Write out all records as given; omit images.
Segment Open
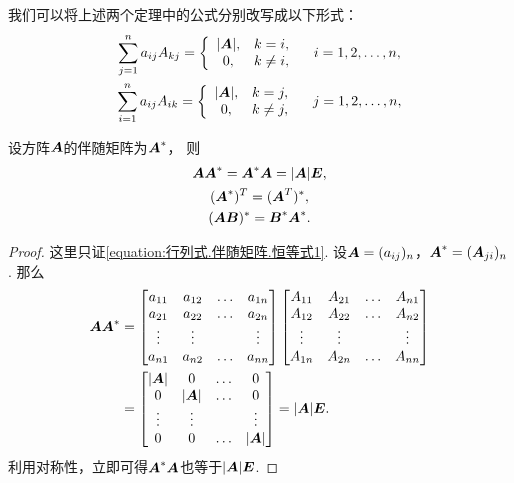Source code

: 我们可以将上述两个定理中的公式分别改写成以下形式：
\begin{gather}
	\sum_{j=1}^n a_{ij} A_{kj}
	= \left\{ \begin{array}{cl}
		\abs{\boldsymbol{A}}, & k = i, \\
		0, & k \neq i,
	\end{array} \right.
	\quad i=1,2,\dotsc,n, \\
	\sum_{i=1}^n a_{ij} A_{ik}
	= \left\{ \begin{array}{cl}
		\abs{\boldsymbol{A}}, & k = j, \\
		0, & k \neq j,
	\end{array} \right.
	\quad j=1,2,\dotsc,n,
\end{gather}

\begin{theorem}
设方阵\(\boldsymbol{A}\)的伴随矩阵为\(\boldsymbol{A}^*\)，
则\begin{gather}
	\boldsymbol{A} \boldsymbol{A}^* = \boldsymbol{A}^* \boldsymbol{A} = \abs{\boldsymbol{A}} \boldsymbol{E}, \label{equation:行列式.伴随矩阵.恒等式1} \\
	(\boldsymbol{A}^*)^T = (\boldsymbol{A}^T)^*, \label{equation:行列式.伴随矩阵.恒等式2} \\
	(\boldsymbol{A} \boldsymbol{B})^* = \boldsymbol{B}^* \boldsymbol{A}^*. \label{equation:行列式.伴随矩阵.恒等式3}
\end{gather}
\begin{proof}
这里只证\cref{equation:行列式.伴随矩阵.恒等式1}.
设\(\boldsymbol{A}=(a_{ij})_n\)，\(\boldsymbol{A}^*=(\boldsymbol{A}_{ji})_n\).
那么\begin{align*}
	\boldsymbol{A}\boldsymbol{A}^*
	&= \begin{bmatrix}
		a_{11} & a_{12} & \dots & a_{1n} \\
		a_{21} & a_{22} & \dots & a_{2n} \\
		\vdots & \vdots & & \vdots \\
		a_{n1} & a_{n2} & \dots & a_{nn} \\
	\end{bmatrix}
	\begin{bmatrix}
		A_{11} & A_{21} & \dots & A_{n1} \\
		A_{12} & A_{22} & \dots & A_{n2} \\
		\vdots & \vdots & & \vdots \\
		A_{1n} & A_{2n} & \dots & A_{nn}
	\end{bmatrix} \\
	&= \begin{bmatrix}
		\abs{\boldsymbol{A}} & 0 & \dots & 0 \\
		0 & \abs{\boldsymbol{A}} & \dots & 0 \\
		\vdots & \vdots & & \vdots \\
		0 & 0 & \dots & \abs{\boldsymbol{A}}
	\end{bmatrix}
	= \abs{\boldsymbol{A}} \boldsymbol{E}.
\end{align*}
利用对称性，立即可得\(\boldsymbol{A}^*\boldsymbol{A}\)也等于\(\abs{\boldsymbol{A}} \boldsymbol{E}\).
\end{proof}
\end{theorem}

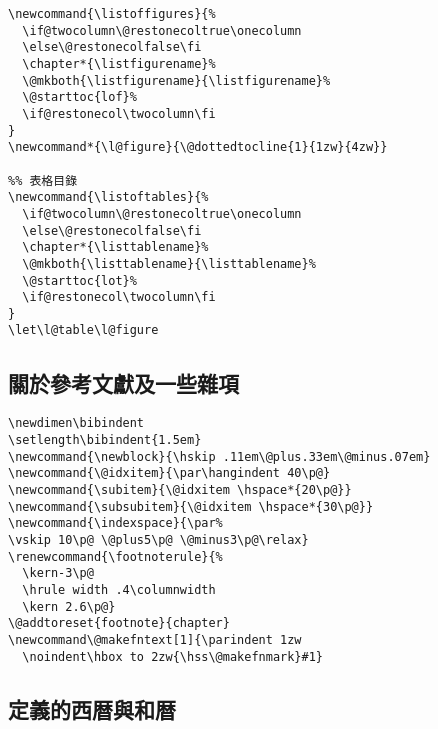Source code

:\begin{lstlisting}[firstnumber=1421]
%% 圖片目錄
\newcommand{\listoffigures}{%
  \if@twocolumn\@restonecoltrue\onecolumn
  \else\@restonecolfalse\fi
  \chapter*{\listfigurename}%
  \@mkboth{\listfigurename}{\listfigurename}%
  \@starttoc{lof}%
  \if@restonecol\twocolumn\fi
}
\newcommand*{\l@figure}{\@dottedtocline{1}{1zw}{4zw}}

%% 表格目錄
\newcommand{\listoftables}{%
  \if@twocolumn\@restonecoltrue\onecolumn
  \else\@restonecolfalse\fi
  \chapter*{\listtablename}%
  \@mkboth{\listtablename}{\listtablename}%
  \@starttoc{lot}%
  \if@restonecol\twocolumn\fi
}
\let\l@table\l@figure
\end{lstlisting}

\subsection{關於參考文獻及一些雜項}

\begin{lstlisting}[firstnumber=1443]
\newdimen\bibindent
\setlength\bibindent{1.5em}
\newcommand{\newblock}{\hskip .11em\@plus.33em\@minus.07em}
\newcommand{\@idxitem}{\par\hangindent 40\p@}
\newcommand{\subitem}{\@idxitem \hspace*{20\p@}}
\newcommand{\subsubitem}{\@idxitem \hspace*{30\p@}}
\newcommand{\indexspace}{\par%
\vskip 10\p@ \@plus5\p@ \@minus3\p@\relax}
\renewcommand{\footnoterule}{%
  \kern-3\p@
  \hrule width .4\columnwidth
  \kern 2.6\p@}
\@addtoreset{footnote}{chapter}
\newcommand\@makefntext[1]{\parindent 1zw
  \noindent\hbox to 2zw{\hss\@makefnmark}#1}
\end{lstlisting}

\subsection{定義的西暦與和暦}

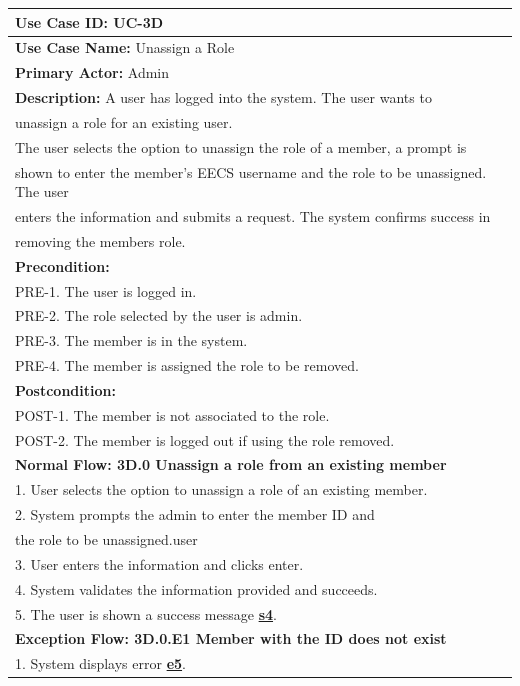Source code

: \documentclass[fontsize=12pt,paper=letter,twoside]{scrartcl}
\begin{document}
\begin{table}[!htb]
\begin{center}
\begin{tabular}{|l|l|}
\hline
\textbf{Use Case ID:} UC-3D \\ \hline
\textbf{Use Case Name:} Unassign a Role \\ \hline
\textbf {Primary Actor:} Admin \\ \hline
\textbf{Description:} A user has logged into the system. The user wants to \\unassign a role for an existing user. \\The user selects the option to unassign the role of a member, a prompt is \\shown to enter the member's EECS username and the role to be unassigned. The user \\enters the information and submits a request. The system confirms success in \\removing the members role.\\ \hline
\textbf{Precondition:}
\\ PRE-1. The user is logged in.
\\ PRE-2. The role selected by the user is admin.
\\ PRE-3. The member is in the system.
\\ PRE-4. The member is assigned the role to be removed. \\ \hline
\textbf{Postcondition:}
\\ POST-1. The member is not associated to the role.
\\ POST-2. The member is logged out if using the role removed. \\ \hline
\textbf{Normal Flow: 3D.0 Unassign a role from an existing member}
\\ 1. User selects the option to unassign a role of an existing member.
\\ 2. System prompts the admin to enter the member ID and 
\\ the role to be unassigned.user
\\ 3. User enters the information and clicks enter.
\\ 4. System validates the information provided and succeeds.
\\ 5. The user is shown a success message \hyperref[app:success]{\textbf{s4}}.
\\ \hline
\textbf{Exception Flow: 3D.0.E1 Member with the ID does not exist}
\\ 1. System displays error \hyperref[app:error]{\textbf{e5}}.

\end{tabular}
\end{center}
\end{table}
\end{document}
Segment Closed
▶ **Output for this task**:
Source code

: 我们可以将上述两个定理中的公式分别改写成以下形式：
\begin{gather}
	\sum_{j=1}^n a_{ij} A_{kj}
	= \left\{ \begin{array}{cl}
		\abs{\boldsymbol{A}}, & k = i, \\
		0, & k \neq i,
	\end{array} \right.
	\quad i=1,2,\dotsc,n, \\
	\sum_{i=1}^n a_{ij} A_{ik}
	= \left\{ \begin{array}{cl}
		\abs{\boldsymbol{A}}, & k = j, \\
		0, & k \neq j,
	\end{array} \right.
	\quad j=1,2,\dotsc,n,
\end{gather}

\begin{theorem}
设方阵\(\boldsymbol{A}\)的伴随矩阵为\(\boldsymbol{A}^*\)，
则\begin{gather}
	\boldsymbol{A} \boldsymbol{A}^* = \boldsymbol{A}^* \boldsymbol{A} = \abs{\boldsymbol{A}} \boldsymbol{E}, \label{equation:行列式.伴随矩阵.恒等式1} \\
	(\boldsymbol{A}^*)^T = (\boldsymbol{A}^T)^*, \label{equation:行列式.伴随矩阵.恒等式2} \\
	(\boldsymbol{A} \boldsymbol{B})^* = \boldsymbol{B}^* \boldsymbol{A}^*. \label{equation:行列式.伴随矩阵.恒等式3}
\end{gather}
\begin{proof}
这里只证\cref{equation:行列式.伴随矩阵.恒等式1}.
设\(\boldsymbol{A}=(a_{ij})_n\)，\(\boldsymbol{A}^*=(\boldsymbol{A}_{ji})_n\).
那么\begin{align*}
	\boldsymbol{A}\boldsymbol{A}^*
	&= \begin{bmatrix}
		a_{11} & a_{12} & \dots & a_{1n} \\
		a_{21} & a_{22} & \dots & a_{2n} \\
		\vdots & \vdots & & \vdots \\
		a_{n1} & a_{n2} & \dots & a_{nn} \\
	\end{bmatrix}
	\begin{bmatrix}
		A_{11} & A_{21} & \dots & A_{n1} \\
		A_{12} & A_{22} & \dots & A_{n2} \\
		\vdots & \vdots & & \vdots \\
		A_{1n} & A_{2n} & \dots & A_{nn}
	\end{bmatrix} \\
	&= \begin{bmatrix}
		\abs{\boldsymbol{A}} & 0 & \dots & 0 \\
		0 & \abs{\boldsymbol{A}} & \dots & 0 \\
		\vdots & \vdots & & \vdots \\
		0 & 0 & \dots & \abs{\boldsymbol{A}}
	\end{bmatrix}
	= \abs{\boldsymbol{A}} \boldsymbol{E}.
\end{align*}
利用对称性，立即可得\(\boldsymbol{A}^*\boldsymbol{A}\)也等于\(\abs{\boldsymbol{A}} \boldsymbol{E}\).
\end{proof}
\end{theorem}

Source code

:\begin{lstlisting}[firstnumber=1421]
%% 圖片目錄
\newcommand{\listoffigures}{%
  \if@twocolumn\@restonecoltrue\onecolumn
  \else\@restonecolfalse\fi
  \chapter*{\listfigurename}%
  \@mkboth{\listfigurename}{\listfigurename}%
  \@starttoc{lof}%
  \if@restonecol\twocolumn\fi
}
\newcommand*{\l@figure}{\@dottedtocline{1}{1zw}{4zw}}

%% 表格目錄
\newcommand{\listoftables}{%
  \if@twocolumn\@restonecoltrue\onecolumn
  \else\@restonecolfalse\fi
  \chapter*{\listtablename}%
  \@mkboth{\listtablename}{\listtablename}%
  \@starttoc{lot}%
  \if@restonecol\twocolumn\fi
}
\let\l@table\l@figure
\end{lstlisting}

\subsection{關於參考文獻及一些雜項}

\begin{lstlisting}[firstnumber=1443]
\newdimen\bibindent
\setlength\bibindent{1.5em}
\newcommand{\newblock}{\hskip .11em\@plus.33em\@minus.07em}
\newcommand{\@idxitem}{\par\hangindent 40\p@}
\newcommand{\subitem}{\@idxitem \hspace*{20\p@}}
\newcommand{\subsubitem}{\@idxitem \hspace*{30\p@}}
\newcommand{\indexspace}{\par%
\vskip 10\p@ \@plus5\p@ \@minus3\p@\relax}
\renewcommand{\footnoterule}{%
  \kern-3\p@
  \hrule width .4\columnwidth
  \kern 2.6\p@}
\@addtoreset{footnote}{chapter}
\newcommand\@makefntext[1]{\parindent 1zw
  \noindent\hbox to 2zw{\hss\@makefnmark}#1}
\end{lstlisting}

\subsection{定義的西暦與和暦}

Source code

: \documentclass[fontsize=12pt,paper=letter,twoside]{scrartcl}
\begin{document}
\begin{table}[!htb]
\begin{center}
\begin{tabular}{|l|l|}
\hline
\textbf{Use Case ID:} UC-3D \\ \hline
\textbf{Use Case Name:} Unassign a Role \\ \hline
\textbf {Primary Actor:} Admin \\ \hline
\textbf{Description:} A user has logged into the system. The user wants to \\unassign a role for an existing user. \\The user selects the option to unassign the role of a member, a prompt is \\shown to enter the member's EECS username and the role to be unassigned. The user \\enters the information and submits a request. The system confirms success in \\removing the members role.\\ \hline
\textbf{Precondition:}
\\ PRE-1. The user is logged in.
\\ PRE-2. The role selected by the user is admin.
\\ PRE-3. The member is in the system.
\\ PRE-4. The member is assigned the role to be removed. \\ \hline
\textbf{Postcondition:}
\\ POST-1. The member is not associated to the role.
\\ POST-2. The member is logged out if using the role removed. \\ \hline
\textbf{Normal Flow: 3D.0 Unassign a role from an existing member}
\\ 1. User selects the option to unassign a role of an existing member.
\\ 2. System prompts the admin to enter the member ID and 
\\ the role to be unassigned.user
\\ 3. User enters the information and clicks enter.
\\ 4. System validates the information provided and succeeds.
\\ 5. The user is shown a success message \hyperref[app:success]{\textbf{s4}}.
\\ \hline
\textbf{Exception Flow: 3D.0.E1 Member with the ID does not exist}
\\ 1. System displays error \hyperref[app:error]{\textbf{e5}}.

\end{tabular}
\end{center}
\end{table}
\end{document}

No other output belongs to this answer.